小島正己（産業技術総合研究所セルエンジニアリング研究部門
バイオインターフェース研究グループ）

　BDNF（Brain-derived neurotrophic factor）はNGF（Nerve growth factor）と配列相同性の高い神経成長因子であり，近年までに発見されたNT-3（Neurotrophin-3）NT-4/5（Neurotrophin-4/5）を含めてニューロトロフィン（NTs: Neurotrophins）ファミリーを形成している。一方，これらリガンドの受容体も，受容体型チロシンキナーゼTrkファミリーを形成し，BDNFの高親和受容体はTrkBである。NT/Trkシグナリングは神経細胞の成長，生存，シナプス伝達を促進/調節し，リガンドおよび受容体のノックアウトマウスの解析から各分子の生理的役割も理解されてきた。

　しかし，Human genome projectが始まった2000年頃からこの分野に新たな展開が始まった。その一つは，human polymorphismsの研究であり，BDNFのmissense mutation（val66met）はBDNFの分泌経路輸送および活動依存的分泌を阻害し，ヒトエピソード記憶のスコアを低下させた。つまり，げっ歯類研究から見い出されたシナプス機能亢進モデルはヒト脳においても示唆された。

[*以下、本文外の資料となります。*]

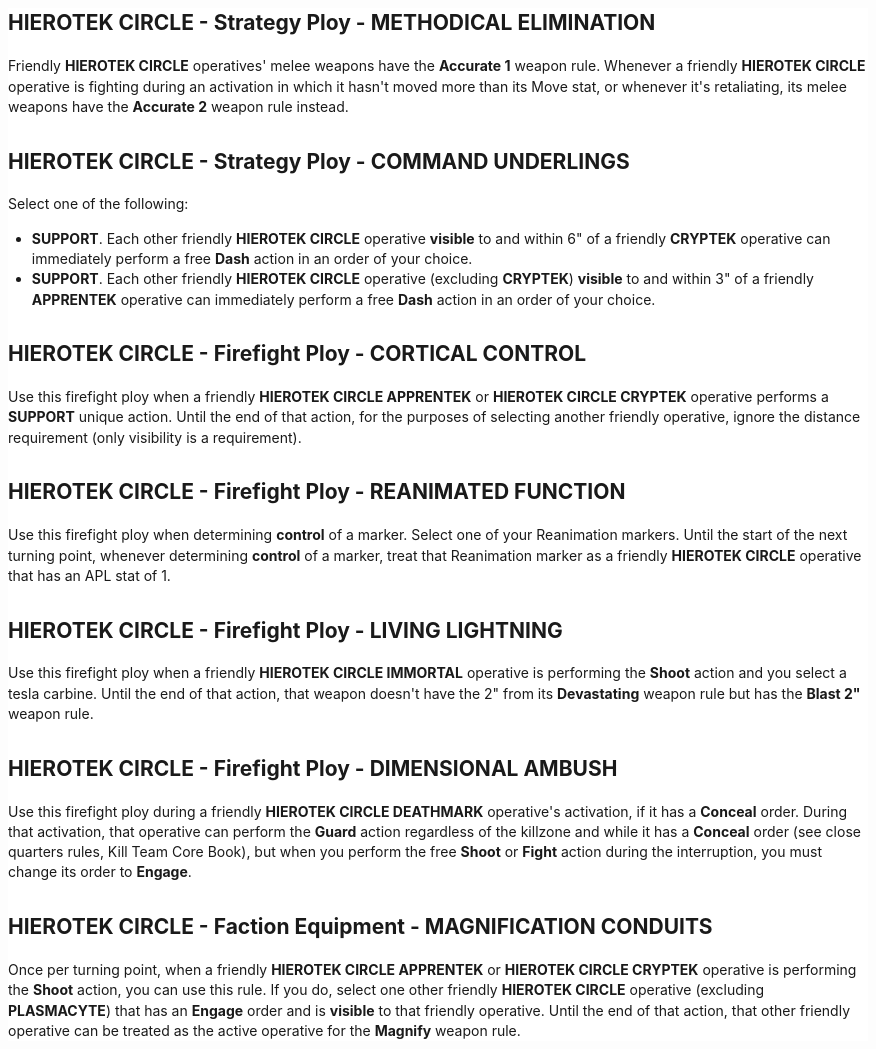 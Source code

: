 ## HIEROTEK CIRCLE - Strategy Ploy - METHODICAL ELIMINATION
Friendly **HIEROTEK CIRCLE** operatives' melee weapons have the **Accurate 1** weapon rule. Whenever a friendly **HIEROTEK CIRCLE** operative is fighting during an activation in which it hasn't moved more than its Move stat, or whenever it's retaliating, its melee weapons have the **Accurate 2** weapon rule instead.

## HIEROTEK CIRCLE - Strategy Ploy - COMMAND UNDERLINGS
Select one of the following:
- **SUPPORT**. Each other friendly **HIEROTEK CIRCLE** operative **visible** to and within 6" of a friendly **CRYPTEK** operative can immediately perform a free **Dash** action in an order of your choice.
- **SUPPORT**. Each other friendly **HIEROTEK CIRCLE** operative (excluding **CRYPTEK**) **visible** to and within 3" of a friendly **APPRENTEK** operative can immediately perform a free **Dash** action in an order of your choice.

## HIEROTEK CIRCLE - Firefight Ploy - CORTICAL CONTROL
Use this firefight ploy when a friendly **HIEROTEK CIRCLE APPRENTEK** or **HIEROTEK CIRCLE CRYPTEK** operative performs a **SUPPORT** unique action. Until the end of that action, for the purposes of selecting another friendly operative, ignore the distance requirement (only visibility is a requirement).

## HIEROTEK CIRCLE - Firefight Ploy - REANIMATED FUNCTION
Use this firefight ploy when determining **control** of a marker. Select one of your Reanimation markers. Until the start of the next turning point, whenever determining **control** of a marker, treat that Reanimation marker as a friendly **HIEROTEK CIRCLE** operative that has an APL stat of 1.

## HIEROTEK CIRCLE - Firefight Ploy - LIVING LIGHTNING
Use this firefight ploy when a friendly **HIEROTEK CIRCLE IMMORTAL** operative is performing the **Shoot** action and you select a tesla carbine. Until the end of that action, that weapon doesn't have the 2" from its **Devastating** weapon rule but has the **Blast 2"** weapon rule.

## HIEROTEK CIRCLE - Firefight Ploy - DIMENSIONAL AMBUSH
Use this firefight ploy during a friendly **HIEROTEK CIRCLE DEATHMARK** operative's activation, if it has a **Conceal** order. During that activation, that operative can perform the **Guard** action regardless of the killzone and while it has a **Conceal** order (see close quarters rules, Kill Team Core Book), but when you perform the free **Shoot** or **Fight** action during the interruption, you must change its order to **Engage**.

## HIEROTEK CIRCLE - Faction Equipment - MAGNIFICATION CONDUITS
Once per turning point, when a friendly **HIEROTEK CIRCLE APPRENTEK** or **HIEROTEK CIRCLE CRYPTEK** operative is performing the **Shoot** action, you can use this rule. If you do, select one other friendly **HIEROTEK CIRCLE** operative (excluding **PLASMACYTE**) that has an **Engage** order and is **visible** to that friendly operative. Until the end of that action, that other friendly operative can be treated as the active operative for the **Magnify** weapon rule.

　BDNFは他の成長因子に同じく前駆体（proBDNF: ～32 kDa）として合成されてFurin，PC1/3，MMPなどのプロテアーゼにより成熟型（mBDNF: ～15 kDa）となる。神経栄養因子研究のほとんどはmBDNFに関するものであったが，脳内BDNFが微量であること，抗体作製が困難であること，BDNF蛋白質の難溶性の理由から，①proBDNF→mBDNF ②各isoformの局在や輸送などの細胞メカニズムは依然不明点が多い。Val66Met変異はBDNFプロドメインに位置することは，BDNFプロドメイン（～16 kDa）の機能性が示唆する。しかし，BDNFプロドメインの種間相同性は高いが，他の蛋白質との相同性はほとんどなく，その組換え蛋白質はランダム構造である。さらに，proBDNFは，mBDNFとは異なり，TNFレセプターファミリーに属するpan-neurotrophin receptor p75を介して神経細胞死を促進することが報告されている（Teng et al, 2005）。

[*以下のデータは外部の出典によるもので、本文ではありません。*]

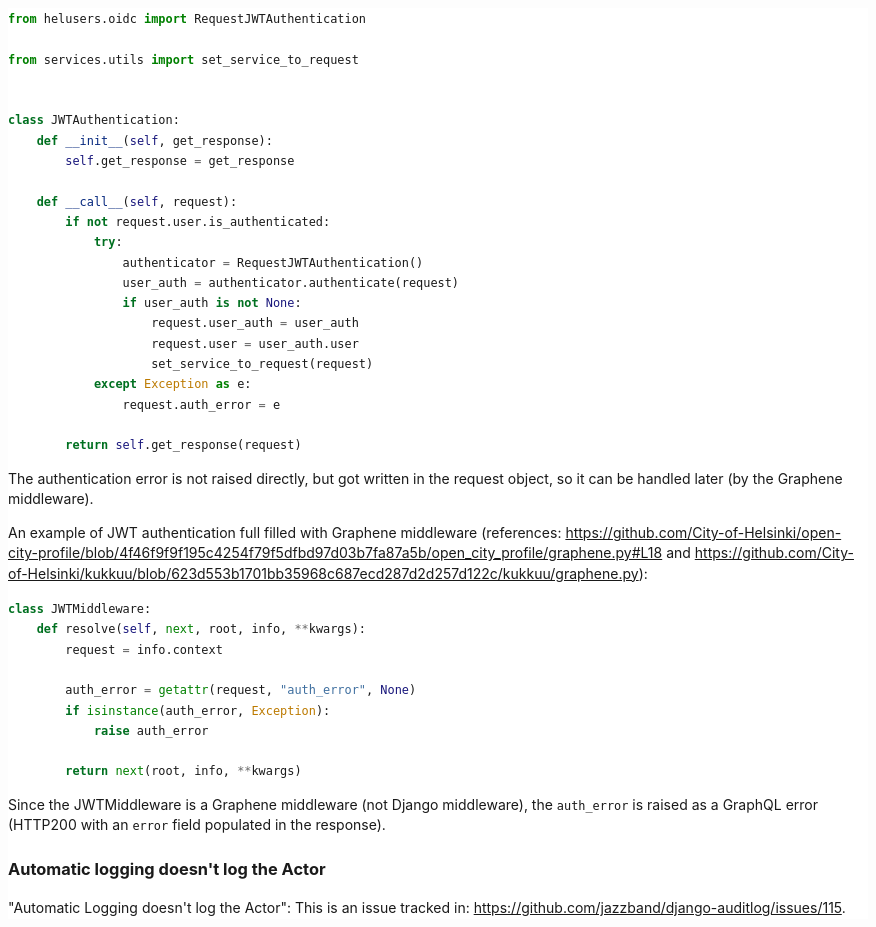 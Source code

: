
 ```python
from helusers.oidc import RequestJWTAuthentication

from services.utils import set_service_to_request


class JWTAuthentication:
    def __init__(self, get_response):
        self.get_response = get_response

    def __call__(self, request):
        if not request.user.is_authenticated:
            try:
                authenticator = RequestJWTAuthentication()
                user_auth = authenticator.authenticate(request)
                if user_auth is not None:
                    request.user_auth = user_auth
                    request.user = user_auth.user
                    set_service_to_request(request)
            except Exception as e:
                request.auth_error = e

        return self.get_response(request)
```

The authentication error is not raised directly, but got written in the request object, so it can be handled later (by the Graphene middleware).

An example of JWT authentication full filled with Graphene middleware (references: https://github.com/City-of-Helsinki/open-city-profile/blob/4f46f9f9f195c4254f79f5dfbd97d03b7fa87a5b/open_city_profile/graphene.py#L18 and
https://github.com/City-of-Helsinki/kukkuu/blob/623d553b1701bb35968c687ecd287d2d257d122c/kukkuu/graphene.py):

```python
class JWTMiddleware:
    def resolve(self, next, root, info, **kwargs):
        request = info.context

        auth_error = getattr(request, "auth_error", None)
        if isinstance(auth_error, Exception):
            raise auth_error

        return next(root, info, **kwargs)
```

Since the JWTMiddleware is a Graphene middleware (not Django middleware), the `auth_error` is raised as a GraphQL error (HTTP200 with an `error` field populated in the response).

### Automatic logging doesn't log the Actor

"Automatic Logging doesn't log the Actor": This is an issue tracked in: https://github.com/jazzband/django-auditlog/issues/115.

　本研究会では，最近我々が作製したproBDNF→mBDNF反応が非効率となり，その結果として脳内BDNF比がproBDNF>>mBDNFとなったモデルマウス（BDNF pro/pro）について，その網羅的行動解析，microMRIなどを用いた脳構造解析，p75ノックアウトマウスとの交配によりレスキューされる表現型解析，ヒト血中に存在するproBDNFを指標にした精神疾患バイオマーカー研究などを報告し，BDNFプロドメインの多機能性，脳疾患研究への期待を考察する。